Ersatzflüge sind nicht geplant (unverbindliche Aussage der o.g. Dame).

weiter: Mit einer anderen Gesellschaft nach Teheran fliegen und dann mit Mahan Air von Teheran aus weiterfliegen ist nicht sinnvoll, es handelt sich um 2 verschiedene Flughäfen, um von einem zum anderen zu gelangen, benötigt man ein Visum!

Die Nummern von Mahan-Air selbst sind naturgemäß im Moment überlastet...

Joseph

----------

Für die Betroffenen ist das mal echt besch...

Wünsche Euch, dass ihr wenigstens das Geld zurück bekommt!

Hatte auch mit dem Gedanken gespielt, Mahan zu buchen, habe mich dann aber doch für LTU entschieden weil ich meiner Frau, das Kopftuch nicht zumuten wollte.

Grüße

Volker

----------


## Joseph

So, habe nun definitiv bei LTU gebucht, gleiche Tage für Hin- und Rückreise, aber statt 500 Euros 850 Euronen pro Person...

Nach einer informellen Auskunft wird mir das schon gezahlte Geld auf mein Kreditkartenkonto rücküberwiesen,  den Antrag dazu muss man bei Mahan-Air stellen, in meinem Fall hat das mein reisebüro übernommen...
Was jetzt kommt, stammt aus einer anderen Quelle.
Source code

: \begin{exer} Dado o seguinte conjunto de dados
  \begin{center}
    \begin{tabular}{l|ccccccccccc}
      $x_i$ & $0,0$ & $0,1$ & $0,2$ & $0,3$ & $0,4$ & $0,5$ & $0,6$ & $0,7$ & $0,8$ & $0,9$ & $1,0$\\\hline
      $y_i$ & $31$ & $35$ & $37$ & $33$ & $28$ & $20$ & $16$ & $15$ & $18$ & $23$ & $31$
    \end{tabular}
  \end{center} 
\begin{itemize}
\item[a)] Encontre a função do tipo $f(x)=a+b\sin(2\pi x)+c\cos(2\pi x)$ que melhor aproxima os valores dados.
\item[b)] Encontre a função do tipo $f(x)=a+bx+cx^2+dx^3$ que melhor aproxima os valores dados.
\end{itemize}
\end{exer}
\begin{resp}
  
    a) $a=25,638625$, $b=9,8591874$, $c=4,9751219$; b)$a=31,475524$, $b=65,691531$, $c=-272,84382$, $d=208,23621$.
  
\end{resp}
Stand heute Morgen auf der Seite von Mahan-Air noch die Anschrift, Tel.-Nr. etc von ihrem Rechtsanwaltbüro, so ist diese Anschrift jetzt von der Website genommen worden, auf Verlangen der Rechtsanwälte, die sich sonst vor Anrufen nicht retten könnten...

Joseph

----------


## Daniel Sun

> Stand heute Morgen auf der Seite von Mahan-Air noch die Anschrift, Tel.-Nr. etc von ihrem Rechtsanwaltbüro, so ist diese Anschrift jetzt von der Website genommen worden, auf Verlangen der Rechtsanwälte, die sich sonst vor Anrufen nicht retten könnten...


Das kann ich verstehen, da wollte ich dann auch keinen Telefondienst schieben.

----------


## Hua Hin

> Joseph postete:
> neueste Meldung einer Dame vom Rechtsanwaltbüro Tigges (RA der Mahan-Air in Düsseldorf): Die Tickets werden ersetzt! Dazu muss man sich aber direkt an Mahan-Air wenden


. 

Hi Joseph, 
ich habe gerade bei MAHAN-AIR angerufen und hier erhielt ich die 
Auskunft, dass ich wegen der Rückerstattung mich an mein Reisebüro
wenden muss. Nur ist da seit über 1 Stunde das Telefon besetzt.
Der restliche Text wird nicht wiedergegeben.